━━━━━ Data for processing ━━━━━

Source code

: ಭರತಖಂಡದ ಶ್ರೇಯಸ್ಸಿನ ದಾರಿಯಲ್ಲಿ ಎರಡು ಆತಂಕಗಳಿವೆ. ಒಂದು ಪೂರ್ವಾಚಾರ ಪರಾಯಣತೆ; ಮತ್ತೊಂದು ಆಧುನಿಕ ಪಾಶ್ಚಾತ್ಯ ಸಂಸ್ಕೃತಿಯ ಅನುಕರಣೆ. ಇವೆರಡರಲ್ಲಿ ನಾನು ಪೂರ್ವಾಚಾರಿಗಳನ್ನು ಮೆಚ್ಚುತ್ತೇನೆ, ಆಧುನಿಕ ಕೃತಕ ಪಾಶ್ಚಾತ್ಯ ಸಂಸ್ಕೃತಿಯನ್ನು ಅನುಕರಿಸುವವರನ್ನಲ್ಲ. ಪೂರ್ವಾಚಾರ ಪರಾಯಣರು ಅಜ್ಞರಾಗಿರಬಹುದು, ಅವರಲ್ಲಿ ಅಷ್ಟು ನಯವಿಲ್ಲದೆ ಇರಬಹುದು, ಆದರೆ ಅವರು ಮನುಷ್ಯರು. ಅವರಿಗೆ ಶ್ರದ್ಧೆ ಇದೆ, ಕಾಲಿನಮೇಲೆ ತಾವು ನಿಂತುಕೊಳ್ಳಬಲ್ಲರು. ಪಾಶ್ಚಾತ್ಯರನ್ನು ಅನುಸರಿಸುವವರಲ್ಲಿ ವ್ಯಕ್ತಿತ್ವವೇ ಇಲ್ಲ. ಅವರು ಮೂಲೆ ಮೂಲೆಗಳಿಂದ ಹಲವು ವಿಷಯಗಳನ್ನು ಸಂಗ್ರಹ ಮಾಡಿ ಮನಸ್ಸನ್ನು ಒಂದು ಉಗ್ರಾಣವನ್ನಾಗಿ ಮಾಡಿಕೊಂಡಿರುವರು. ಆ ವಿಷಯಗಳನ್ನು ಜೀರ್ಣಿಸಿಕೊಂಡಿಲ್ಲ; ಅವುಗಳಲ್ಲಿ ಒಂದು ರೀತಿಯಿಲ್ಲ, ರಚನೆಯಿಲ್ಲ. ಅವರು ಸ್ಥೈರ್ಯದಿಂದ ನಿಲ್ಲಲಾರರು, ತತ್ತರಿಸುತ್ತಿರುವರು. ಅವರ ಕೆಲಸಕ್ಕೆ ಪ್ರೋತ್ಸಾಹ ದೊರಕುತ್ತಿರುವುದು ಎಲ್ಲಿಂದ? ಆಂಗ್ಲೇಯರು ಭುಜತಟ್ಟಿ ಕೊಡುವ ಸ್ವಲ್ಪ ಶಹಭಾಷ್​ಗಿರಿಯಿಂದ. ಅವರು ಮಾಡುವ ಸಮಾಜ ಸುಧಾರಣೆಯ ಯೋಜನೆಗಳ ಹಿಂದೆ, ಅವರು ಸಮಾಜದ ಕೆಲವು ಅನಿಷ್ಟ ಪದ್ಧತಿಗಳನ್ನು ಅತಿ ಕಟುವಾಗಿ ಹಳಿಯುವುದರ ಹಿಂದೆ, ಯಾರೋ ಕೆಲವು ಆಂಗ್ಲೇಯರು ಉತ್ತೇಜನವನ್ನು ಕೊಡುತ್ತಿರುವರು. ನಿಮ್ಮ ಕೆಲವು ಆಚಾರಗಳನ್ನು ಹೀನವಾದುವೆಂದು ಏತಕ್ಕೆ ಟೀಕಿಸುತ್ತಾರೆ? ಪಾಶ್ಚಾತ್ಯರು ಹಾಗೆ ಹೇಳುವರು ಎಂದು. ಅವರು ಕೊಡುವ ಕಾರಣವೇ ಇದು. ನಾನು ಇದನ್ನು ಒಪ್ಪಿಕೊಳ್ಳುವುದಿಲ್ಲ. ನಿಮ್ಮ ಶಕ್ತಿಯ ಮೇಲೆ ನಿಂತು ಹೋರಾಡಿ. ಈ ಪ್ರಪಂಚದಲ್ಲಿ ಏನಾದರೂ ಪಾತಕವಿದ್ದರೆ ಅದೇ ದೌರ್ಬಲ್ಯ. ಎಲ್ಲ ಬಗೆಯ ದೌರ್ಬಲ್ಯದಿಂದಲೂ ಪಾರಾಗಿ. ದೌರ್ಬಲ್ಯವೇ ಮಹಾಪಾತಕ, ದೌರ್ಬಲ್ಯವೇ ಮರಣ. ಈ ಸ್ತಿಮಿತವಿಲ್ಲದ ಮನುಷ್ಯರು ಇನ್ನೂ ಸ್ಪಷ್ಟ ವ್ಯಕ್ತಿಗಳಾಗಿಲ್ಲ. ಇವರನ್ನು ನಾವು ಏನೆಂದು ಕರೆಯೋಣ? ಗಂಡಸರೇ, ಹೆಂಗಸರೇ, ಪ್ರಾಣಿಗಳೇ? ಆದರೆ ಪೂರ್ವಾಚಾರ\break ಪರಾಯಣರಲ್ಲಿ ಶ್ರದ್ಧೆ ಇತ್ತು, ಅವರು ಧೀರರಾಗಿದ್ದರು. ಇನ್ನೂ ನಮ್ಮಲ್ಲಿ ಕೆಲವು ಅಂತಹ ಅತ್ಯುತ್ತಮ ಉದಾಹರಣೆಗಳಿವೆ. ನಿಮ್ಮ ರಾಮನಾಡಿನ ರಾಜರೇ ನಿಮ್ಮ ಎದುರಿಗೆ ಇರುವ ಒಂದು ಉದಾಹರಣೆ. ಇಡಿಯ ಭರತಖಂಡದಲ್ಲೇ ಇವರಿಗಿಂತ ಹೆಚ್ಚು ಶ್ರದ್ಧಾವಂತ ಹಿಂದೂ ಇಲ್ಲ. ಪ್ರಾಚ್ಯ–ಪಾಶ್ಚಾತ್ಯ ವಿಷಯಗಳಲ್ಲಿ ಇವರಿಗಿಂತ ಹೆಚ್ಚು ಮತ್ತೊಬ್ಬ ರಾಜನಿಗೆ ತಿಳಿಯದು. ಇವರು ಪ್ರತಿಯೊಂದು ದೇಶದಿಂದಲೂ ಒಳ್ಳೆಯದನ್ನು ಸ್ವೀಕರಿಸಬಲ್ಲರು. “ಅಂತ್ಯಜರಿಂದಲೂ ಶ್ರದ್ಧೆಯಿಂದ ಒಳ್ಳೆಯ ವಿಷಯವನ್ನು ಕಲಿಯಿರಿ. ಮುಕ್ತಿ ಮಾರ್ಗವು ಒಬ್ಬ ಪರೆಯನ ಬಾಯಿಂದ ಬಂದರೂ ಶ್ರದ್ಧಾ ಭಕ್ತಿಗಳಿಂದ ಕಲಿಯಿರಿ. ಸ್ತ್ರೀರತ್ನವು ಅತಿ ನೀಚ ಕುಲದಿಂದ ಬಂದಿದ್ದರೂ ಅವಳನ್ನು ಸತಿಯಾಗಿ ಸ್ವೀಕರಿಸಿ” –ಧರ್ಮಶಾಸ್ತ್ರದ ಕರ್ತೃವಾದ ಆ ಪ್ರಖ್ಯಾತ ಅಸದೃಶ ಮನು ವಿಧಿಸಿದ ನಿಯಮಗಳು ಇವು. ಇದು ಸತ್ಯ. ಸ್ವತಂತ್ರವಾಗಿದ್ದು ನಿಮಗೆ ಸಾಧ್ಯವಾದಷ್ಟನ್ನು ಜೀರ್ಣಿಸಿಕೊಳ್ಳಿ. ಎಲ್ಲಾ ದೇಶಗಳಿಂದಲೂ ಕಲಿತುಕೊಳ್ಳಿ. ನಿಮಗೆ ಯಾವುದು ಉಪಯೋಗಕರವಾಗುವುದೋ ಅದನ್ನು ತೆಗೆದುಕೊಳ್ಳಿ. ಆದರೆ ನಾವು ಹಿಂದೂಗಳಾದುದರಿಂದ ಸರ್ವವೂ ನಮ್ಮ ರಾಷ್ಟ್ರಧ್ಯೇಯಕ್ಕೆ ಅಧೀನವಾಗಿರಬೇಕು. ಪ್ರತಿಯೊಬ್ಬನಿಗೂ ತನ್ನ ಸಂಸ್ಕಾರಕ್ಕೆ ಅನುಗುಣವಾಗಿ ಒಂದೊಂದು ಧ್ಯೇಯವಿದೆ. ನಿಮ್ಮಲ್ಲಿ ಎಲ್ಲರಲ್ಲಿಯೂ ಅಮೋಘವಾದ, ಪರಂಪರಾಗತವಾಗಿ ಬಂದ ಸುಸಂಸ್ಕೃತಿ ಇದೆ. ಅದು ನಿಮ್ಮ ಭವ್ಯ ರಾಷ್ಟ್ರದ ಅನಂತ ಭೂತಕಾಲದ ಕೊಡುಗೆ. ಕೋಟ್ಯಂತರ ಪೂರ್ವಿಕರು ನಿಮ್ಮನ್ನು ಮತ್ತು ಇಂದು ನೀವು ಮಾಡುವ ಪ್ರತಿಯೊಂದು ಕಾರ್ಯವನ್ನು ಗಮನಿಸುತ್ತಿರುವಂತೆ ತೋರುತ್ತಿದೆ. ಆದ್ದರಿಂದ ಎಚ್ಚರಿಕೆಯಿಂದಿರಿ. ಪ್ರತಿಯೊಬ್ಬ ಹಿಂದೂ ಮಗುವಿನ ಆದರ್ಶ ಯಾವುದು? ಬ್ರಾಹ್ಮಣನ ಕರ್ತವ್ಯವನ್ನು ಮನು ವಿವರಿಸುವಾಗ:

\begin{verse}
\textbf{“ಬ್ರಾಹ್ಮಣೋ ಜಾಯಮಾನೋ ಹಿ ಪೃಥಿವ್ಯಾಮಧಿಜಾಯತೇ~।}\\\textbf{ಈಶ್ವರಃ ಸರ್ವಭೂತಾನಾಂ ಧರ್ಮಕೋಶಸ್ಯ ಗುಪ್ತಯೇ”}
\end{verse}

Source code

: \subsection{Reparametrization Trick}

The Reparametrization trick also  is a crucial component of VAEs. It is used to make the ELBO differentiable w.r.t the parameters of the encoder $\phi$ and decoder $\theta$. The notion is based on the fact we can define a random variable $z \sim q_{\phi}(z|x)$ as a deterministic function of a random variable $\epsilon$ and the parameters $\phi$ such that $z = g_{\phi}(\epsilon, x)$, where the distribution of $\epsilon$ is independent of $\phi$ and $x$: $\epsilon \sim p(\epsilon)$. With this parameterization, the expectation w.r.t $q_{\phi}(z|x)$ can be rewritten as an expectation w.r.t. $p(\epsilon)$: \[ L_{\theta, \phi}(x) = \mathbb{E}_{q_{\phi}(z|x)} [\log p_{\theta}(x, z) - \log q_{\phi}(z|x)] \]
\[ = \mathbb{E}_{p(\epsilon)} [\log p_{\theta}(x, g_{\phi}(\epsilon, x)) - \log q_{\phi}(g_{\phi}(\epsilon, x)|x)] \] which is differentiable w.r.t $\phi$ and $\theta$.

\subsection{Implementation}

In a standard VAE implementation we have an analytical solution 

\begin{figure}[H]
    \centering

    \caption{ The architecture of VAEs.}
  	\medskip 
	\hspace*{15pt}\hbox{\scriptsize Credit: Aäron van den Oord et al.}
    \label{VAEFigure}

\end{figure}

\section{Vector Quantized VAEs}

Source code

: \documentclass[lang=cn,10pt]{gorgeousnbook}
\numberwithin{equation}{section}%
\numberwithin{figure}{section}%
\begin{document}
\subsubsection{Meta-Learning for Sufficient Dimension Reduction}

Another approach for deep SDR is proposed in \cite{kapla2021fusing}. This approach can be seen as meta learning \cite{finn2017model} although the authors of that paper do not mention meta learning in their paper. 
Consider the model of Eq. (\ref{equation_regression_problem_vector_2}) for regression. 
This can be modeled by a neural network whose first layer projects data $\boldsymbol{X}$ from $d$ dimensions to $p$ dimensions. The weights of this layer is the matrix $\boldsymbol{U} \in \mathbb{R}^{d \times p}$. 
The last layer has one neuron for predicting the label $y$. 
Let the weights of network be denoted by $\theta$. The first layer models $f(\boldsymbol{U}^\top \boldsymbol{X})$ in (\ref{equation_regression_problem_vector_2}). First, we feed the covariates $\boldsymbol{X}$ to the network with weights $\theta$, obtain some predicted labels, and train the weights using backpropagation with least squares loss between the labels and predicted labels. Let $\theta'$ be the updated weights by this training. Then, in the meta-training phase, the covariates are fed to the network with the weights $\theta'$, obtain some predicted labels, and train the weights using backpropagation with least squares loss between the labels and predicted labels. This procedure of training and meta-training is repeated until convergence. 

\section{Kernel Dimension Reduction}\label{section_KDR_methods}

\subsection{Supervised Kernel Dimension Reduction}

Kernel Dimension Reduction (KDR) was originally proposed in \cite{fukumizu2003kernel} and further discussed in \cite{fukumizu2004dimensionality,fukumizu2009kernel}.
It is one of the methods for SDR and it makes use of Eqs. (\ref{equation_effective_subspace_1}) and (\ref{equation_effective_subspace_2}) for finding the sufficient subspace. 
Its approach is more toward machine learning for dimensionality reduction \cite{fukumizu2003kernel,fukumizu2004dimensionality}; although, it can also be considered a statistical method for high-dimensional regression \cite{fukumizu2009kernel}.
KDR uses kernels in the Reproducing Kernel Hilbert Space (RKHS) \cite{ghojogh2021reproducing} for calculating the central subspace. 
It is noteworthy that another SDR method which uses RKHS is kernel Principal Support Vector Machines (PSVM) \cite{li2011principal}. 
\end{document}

━━━━━

◆ **How to complete this task**
In the data above, find each line where the string "proposed" appears, then copy it.

◆ **Output for this exercise**
Another approach for deep SDR is proposed in \cite{kapla2021fusing}. This approach can be seen as meta learning \cite{finn2017model} although the authors of that paper do not mention meta learning in their paper. 
Kernel Dimension Reduction (KDR) was originally proposed in \cite{fukumizu2003kernel} and further discussed in \cite{fukumizu2004dimensionality,fukumizu2009kernel}.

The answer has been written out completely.